→ DATASET CONTENT
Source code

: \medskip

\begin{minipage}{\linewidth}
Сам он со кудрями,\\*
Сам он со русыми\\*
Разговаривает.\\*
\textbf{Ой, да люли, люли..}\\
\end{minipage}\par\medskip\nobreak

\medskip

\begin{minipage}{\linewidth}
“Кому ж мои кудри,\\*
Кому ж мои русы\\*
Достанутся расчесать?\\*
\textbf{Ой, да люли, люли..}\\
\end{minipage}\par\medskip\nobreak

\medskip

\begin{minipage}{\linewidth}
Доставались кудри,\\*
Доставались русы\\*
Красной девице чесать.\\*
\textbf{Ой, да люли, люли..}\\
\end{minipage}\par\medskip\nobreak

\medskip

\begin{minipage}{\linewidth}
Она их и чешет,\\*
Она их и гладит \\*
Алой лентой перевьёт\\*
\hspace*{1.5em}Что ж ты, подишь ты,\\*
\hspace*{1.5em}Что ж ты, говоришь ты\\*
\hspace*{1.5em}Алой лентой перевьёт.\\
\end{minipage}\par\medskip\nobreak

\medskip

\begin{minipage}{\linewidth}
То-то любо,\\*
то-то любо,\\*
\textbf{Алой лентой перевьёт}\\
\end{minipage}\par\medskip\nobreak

→ YOUR INSTRUCTIONS
Your answer should be each line from the preceding material in which the word "Доставались" occurs.

→ YOUR SOLUTION
Доставались кудри,\\*
Доставались русы\\*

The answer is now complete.